Vague federal regulations have left some telemarketers wondering what to do when they receive requests from third parties to place consumers on their do-not-call lists.
Telemarketers say they frequently receive do-not-call requests from people and organizations claiming to represent entire groups of consumers. Such groups often offer to place consumers on the do-not-call lists of hundreds of telemarketers for a fee.
Roberta Black, CEO of teleservices firm Dialogue Marketing, Taylor, MI, said her company gets about four to six requests a year. They are printed lists of names, generally numbering 300 to 500, from around the nation.
“They usually come with threatening language,” Black said. ” 'You are obligated under law,' 'there are potential fines,' that sort of thing.”
The requests do not come in electronic format, so the names have to be hand-entered, incurring time and expense for the company, Black said. They also do not include any authenticating documents to support the legitimacy of the requests.
But are telemarketers legally bound to respect do-not-call requests made by intermediaries?
The issue arose at a meeting of the American Teleservices Association in Washington this month attended by representatives of the Federal Communications Commission and the Federal Trade Commission. Some conference attendees said they were unsure what to do with the requests and sometimes threw them away. The two agency representatives were asked whether third-party requests were legally binding. Neither was certain of the answer.
The federal law itself, the Telephone Consumer Protection Act, does not directly address the matter. In a letter of opinion issued in 1998, the FCC stated that it is “reasonable” to allow telemarketers to determine the circumstances under which third-party requests will be honored.
To teleservices attorney C. Tyler Prochnow of the law firm Lathrop & Gage, Kansas City, MO, the FCC letter is evidence that third-party DNC requests are not binding. However, Prochnow noted that respecting third-party requests is good business practice, providing the company can verify the legitimacy of the request.
Part of the problem with third-party DNC requests is that they can be abused by companies seeking to muscle out the competition, Prochnow said. Some companies have submitted their entire list of customers for placement on their competitors' DNC lists. In doing so, a company can monopolize telephone communications with its customers.
But those who have made legal action based on the TCPA into a business practically dare telemarketers to ignore third-party DNC list requests.
Bob Bulmash, president of Private Citizen, a Naperville, IL-based privacy organization, said telemarketers do so at their own risk. He said that since 1996, members of his organization — who total about 7,000 — have won at least $800,000 from telemarketing companies.
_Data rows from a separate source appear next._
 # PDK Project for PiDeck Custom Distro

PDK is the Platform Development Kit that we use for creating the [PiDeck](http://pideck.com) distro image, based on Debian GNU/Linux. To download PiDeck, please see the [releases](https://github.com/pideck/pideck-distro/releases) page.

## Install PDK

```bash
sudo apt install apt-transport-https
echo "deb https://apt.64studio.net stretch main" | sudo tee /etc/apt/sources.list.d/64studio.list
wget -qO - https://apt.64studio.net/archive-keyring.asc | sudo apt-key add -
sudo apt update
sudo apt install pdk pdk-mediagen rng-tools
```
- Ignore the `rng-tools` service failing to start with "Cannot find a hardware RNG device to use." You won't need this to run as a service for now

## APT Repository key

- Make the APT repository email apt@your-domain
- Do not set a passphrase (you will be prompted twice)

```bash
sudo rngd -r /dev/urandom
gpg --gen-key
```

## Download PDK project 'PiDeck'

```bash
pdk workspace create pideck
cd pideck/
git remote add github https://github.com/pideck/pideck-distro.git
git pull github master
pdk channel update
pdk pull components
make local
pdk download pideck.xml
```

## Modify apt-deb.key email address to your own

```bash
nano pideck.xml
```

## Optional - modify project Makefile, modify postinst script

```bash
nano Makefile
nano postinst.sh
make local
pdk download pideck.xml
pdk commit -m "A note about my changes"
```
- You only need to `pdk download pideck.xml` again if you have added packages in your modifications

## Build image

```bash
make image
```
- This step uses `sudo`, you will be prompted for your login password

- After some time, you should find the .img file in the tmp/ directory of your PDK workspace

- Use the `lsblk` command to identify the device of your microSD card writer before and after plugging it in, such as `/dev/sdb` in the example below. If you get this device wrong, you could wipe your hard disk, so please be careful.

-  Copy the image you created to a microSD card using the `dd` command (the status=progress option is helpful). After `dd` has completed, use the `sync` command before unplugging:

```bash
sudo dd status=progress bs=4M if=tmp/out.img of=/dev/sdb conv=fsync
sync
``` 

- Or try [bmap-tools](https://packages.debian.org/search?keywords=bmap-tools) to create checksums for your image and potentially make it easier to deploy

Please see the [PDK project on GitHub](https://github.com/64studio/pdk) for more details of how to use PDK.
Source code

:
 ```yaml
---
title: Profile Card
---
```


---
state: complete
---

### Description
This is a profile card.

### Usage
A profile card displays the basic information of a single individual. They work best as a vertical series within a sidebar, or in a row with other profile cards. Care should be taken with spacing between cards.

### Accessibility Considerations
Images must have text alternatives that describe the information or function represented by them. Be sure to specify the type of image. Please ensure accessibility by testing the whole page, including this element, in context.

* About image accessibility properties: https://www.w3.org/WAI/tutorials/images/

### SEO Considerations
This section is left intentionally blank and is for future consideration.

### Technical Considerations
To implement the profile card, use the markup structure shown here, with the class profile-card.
About one-quarter of those winnings came from legal judgments against telemarketing companies that did not arrange out-of-court settlements, he said.
“If they want to keep their money, all they have to do is absolutely nothing,” Bulmash said. “Leave us alone.”
Prochnow said he is unaware of any judgments won by Bulmash or members of his group. Bulmash claimed that about 200 of his group's members have made themselves experts on TCPA law and can take on any attorney, including Prochnow.
“We can beat anybody,” Bulmash said. “And we have.”
Prochnow advised telemarketers to handle third-party DNC requests case by case. Two factors to consider are the size of the request and whether the person or organization making the request can provide supporting documents, such as power-of-attorney letters. Ignoring third-party requests could draw a lawsuit, Prochnow said.
“You are going to end up with more headaches than it's worth,” he said.